Saved entries:
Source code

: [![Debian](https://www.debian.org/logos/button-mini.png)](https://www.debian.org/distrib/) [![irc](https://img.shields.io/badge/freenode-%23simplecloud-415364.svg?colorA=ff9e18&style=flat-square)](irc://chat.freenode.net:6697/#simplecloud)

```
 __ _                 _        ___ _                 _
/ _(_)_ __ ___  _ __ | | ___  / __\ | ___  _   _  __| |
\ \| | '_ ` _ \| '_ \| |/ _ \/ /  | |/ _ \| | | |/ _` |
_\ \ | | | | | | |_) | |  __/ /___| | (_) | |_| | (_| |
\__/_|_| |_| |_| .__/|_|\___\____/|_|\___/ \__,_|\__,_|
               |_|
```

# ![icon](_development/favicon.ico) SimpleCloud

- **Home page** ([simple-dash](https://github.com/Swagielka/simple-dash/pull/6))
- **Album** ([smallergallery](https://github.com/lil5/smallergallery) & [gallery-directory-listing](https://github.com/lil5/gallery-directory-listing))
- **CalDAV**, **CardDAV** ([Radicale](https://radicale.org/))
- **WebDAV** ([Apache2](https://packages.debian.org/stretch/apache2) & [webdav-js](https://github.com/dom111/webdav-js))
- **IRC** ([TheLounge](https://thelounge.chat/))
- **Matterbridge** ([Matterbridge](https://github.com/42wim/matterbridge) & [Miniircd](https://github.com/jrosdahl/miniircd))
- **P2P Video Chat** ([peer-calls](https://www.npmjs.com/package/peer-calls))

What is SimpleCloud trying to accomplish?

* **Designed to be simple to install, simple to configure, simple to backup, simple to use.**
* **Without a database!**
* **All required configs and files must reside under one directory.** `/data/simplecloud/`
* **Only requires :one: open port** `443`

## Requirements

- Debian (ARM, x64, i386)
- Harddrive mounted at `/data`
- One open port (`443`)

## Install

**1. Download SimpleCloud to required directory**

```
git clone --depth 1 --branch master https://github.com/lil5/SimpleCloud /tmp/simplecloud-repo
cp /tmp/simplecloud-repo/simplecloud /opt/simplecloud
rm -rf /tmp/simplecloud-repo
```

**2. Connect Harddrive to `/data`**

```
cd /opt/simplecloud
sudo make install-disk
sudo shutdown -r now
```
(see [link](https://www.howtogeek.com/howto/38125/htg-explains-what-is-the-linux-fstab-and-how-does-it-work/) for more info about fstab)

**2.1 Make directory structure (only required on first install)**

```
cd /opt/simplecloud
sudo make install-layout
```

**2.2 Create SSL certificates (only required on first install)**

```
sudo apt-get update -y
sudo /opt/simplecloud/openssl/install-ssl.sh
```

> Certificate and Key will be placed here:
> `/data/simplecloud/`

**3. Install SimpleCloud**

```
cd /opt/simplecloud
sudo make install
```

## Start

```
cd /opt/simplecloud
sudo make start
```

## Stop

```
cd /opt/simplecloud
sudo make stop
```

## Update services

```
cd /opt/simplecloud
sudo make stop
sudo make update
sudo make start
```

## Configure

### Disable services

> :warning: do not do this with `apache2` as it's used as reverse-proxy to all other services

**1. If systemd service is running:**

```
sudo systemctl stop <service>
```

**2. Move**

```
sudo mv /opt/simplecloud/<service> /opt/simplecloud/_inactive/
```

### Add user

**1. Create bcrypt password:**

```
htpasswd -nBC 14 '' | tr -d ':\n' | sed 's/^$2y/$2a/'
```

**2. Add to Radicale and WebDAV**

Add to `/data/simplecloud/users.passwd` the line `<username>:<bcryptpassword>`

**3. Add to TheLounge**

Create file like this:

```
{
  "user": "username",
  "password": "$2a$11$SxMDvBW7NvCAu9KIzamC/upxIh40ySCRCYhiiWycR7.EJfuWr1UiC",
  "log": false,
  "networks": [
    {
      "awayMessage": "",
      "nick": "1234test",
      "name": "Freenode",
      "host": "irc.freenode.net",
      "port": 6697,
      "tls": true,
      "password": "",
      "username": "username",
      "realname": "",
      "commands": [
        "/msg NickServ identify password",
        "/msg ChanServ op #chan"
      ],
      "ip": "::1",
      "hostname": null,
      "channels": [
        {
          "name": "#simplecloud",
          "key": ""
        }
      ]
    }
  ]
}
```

▶ _What the exercise asks_
Write every record out again, unaltered.

▶ _Final answer_
Source code

: [![Debian](https://www.debian.org/logos/button-mini.png)](https://www.debian.org/distrib/) [![irc](https://img.shields.io/badge/freenode-%23simplecloud-415364.svg?colorA=ff9e18&style=flat-square)](irc://chat.freenode.net:6697/#simplecloud)

```
 __ _                 _        ___ _                 _
/ _(_)_ __ ___  _ __ | | ___  / __\ | ___  _   _  __| |
\ \| | '_ ` _ \| '_ \| |/ _ \/ /  | |/ _ \| | | |/ _` |
_\ \ | | | | | | |_) | |  __/ /___| | (_) | |_| | (_| |
\__/_|_| |_| |_| .__/|_|\___\____/|_|\___/ \__,_|\__,_|
               |_|
```

# ![icon](_development/favicon.ico) SimpleCloud

- **Home page** ([simple-dash](https://github.com/Swagielka/simple-dash/pull/6))
- **Album** ([smallergallery](https://github.com/lil5/smallergallery) & [gallery-directory-listing](https://github.com/lil5/gallery-directory-listing))
- **CalDAV**, **CardDAV** ([Radicale](https://radicale.org/))
- **WebDAV** ([Apache2](https://packages.debian.org/stretch/apache2) & [webdav-js](https://github.com/dom111/webdav-js))
- **IRC** ([TheLounge](https://thelounge.chat/))
- **Matterbridge** ([Matterbridge](https://github.com/42wim/matterbridge) & [Miniircd](https://github.com/jrosdahl/miniircd))
- **P2P Video Chat** ([peer-calls](https://www.npmjs.com/package/peer-calls))

What is SimpleCloud trying to accomplish?

* **Designed to be simple to install, simple to configure, simple to backup, simple to use.**
* **Without a database!**
* **All required configs and files must reside under one directory.** `/data/simplecloud/`
* **Only requires :one: open port** `443`

## Requirements

- Debian (ARM, x64, i386)
- Harddrive mounted at `/data`
- One open port (`443`)

## Install

**1. Download SimpleCloud to required directory**

```
git clone --depth 1 --branch master https://github.com/lil5/SimpleCloud /tmp/simplecloud-repo
cp /tmp/simplecloud-repo/simplecloud /opt/simplecloud
rm -rf /tmp/simplecloud-repo
```

**2. Connect Harddrive to `/data`**

```
cd /opt/simplecloud
sudo make install-disk
sudo shutdown -r now
```
(see [link](https://www.howtogeek.com/howto/38125/htg-explains-what-is-the-linux-fstab-and-how-does-it-work/) for more info about fstab)

**2.1 Make directory structure (only required on first install)**

```
cd /opt/simplecloud
sudo make install-layout
```

**2.2 Create SSL certificates (only required on first install)**

```
sudo apt-get update -y
sudo /opt/simplecloud/openssl/install-ssl.sh
```

> Certificate and Key will be placed here:
> `/data/simplecloud/`

**3. Install SimpleCloud**

```
cd /opt/simplecloud
sudo make install
```

## Start

```
cd /opt/simplecloud
sudo make start
```

## Stop

```
cd /opt/simplecloud
sudo make stop
```

## Update services

```
cd /opt/simplecloud
sudo make stop
sudo make update
sudo make start
```

## Configure

### Disable services

> :warning: do not do this with `apache2` as it's used as reverse-proxy to all other services

**1. If systemd service is running:**

```
sudo systemctl stop <service>
```

**2. Move**

```
sudo mv /opt/simplecloud/<service> /opt/simplecloud/_inactive/
```

### Add user

**1. Create bcrypt password:**

```
htpasswd -nBC 14 '' | tr -d ':\n' | sed 's/^$2y/$2a/'
```

**2. Add to Radicale and WebDAV**

Add to `/data/simplecloud/users.passwd` the line `<username>:<bcryptpassword>`

**3. Add to TheLounge**

Create file like this:

```
{
  "user": "username",
  "password": "$2a$11$SxMDvBW7NvCAu9KIzamC/upxIh40ySCRCYhiiWycR7.EJfuWr1UiC",
  "log": false,
  "networks": [
    {
      "awayMessage": "",
      "nick": "1234test",
      "name": "Freenode",
      "host": "irc.freenode.net",
      "port": 6697,
      "tls": true,
      "password": "",
      "username": "username",
      "realname": "",
      "commands": [
        "/msg NickServ identify password",
        "/msg ChanServ op #chan"
      ],
      "ip": "::1",
      "hostname": null,
      "channels": [
        {
          "name": "#simplecloud",
          "key": ""
        }
      ]
    }
  ]
}
```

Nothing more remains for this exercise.